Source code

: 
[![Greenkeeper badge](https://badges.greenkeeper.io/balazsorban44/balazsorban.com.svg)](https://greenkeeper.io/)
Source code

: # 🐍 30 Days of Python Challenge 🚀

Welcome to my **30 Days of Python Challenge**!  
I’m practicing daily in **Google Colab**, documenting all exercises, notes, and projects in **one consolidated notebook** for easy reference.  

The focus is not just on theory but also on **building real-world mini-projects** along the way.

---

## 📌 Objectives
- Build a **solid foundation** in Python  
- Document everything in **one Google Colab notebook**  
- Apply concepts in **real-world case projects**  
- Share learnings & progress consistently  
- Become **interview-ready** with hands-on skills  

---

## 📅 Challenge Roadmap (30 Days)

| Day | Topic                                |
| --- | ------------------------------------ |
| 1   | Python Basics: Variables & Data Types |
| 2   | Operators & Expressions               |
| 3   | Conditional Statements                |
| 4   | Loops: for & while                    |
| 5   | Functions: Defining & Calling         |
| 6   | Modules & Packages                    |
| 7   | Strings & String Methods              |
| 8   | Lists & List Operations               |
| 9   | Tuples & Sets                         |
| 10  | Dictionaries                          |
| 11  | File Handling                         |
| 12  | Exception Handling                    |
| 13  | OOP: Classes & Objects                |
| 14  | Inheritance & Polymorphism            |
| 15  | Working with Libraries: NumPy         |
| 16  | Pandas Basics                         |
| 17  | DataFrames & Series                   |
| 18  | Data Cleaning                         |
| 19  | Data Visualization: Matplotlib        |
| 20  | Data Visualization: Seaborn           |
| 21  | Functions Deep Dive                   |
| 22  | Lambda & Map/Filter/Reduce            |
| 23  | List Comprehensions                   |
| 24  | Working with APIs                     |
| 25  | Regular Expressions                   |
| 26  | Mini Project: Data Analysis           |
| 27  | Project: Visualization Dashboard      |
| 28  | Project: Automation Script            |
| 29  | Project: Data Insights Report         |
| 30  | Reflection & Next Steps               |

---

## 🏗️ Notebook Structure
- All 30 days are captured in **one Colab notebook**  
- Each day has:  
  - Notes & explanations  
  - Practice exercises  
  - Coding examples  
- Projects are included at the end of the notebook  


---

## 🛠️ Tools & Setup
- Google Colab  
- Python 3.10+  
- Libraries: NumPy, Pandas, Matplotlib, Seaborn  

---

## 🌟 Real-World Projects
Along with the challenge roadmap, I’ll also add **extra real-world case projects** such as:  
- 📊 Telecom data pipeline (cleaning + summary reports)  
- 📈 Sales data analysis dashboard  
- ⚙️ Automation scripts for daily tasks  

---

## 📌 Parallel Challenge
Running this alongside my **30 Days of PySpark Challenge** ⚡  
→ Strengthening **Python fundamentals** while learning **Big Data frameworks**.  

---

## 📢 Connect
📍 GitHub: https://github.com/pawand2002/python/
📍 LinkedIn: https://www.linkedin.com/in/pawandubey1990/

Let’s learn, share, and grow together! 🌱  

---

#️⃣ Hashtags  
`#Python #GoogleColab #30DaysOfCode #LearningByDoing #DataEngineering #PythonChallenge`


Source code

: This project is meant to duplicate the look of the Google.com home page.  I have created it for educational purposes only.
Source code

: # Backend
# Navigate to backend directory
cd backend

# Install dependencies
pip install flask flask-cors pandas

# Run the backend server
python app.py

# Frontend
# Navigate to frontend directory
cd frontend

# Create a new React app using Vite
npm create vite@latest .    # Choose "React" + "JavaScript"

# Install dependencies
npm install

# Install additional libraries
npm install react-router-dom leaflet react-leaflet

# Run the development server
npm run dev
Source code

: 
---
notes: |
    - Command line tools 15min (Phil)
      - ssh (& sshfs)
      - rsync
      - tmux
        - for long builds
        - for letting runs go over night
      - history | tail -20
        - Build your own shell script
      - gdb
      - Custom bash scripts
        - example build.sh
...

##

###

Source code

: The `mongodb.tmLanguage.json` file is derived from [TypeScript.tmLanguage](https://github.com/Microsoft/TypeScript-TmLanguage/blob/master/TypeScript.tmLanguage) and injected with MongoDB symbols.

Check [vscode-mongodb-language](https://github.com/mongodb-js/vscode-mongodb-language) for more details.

======

§ EXERCISE AIM:
Take the listing above from its first line through the line containing "Operators & Expressions", and transcribe that stretch exactly, with no other lines.

§ RESPONSE:
Source code

: 
[![Greenkeeper badge](https://badges.greenkeeper.io/balazsorban44/balazsorban.com.svg)](https://greenkeeper.io/)
Source code

: # 🐍 30 Days of Python Challenge 🚀

Welcome to my **30 Days of Python Challenge**!  
I’m practicing daily in **Google Colab**, documenting all exercises, notes, and projects in **one consolidated notebook** for easy reference.  

The focus is not just on theory but also on **building real-world mini-projects** along the way.

---

## 📌 Objectives
- Build a **solid foundation** in Python  
- Document everything in **one Google Colab notebook**  
- Apply concepts in **real-world case projects**  
- Share learnings & progress consistently  
- Become **interview-ready** with hands-on skills  

---

## 📅 Challenge Roadmap (30 Days)

| Day | Topic                                |
| --- | ------------------------------------ |
| 1   | Python Basics: Variables & Data Types |
| 2   | Operators & Expressions               |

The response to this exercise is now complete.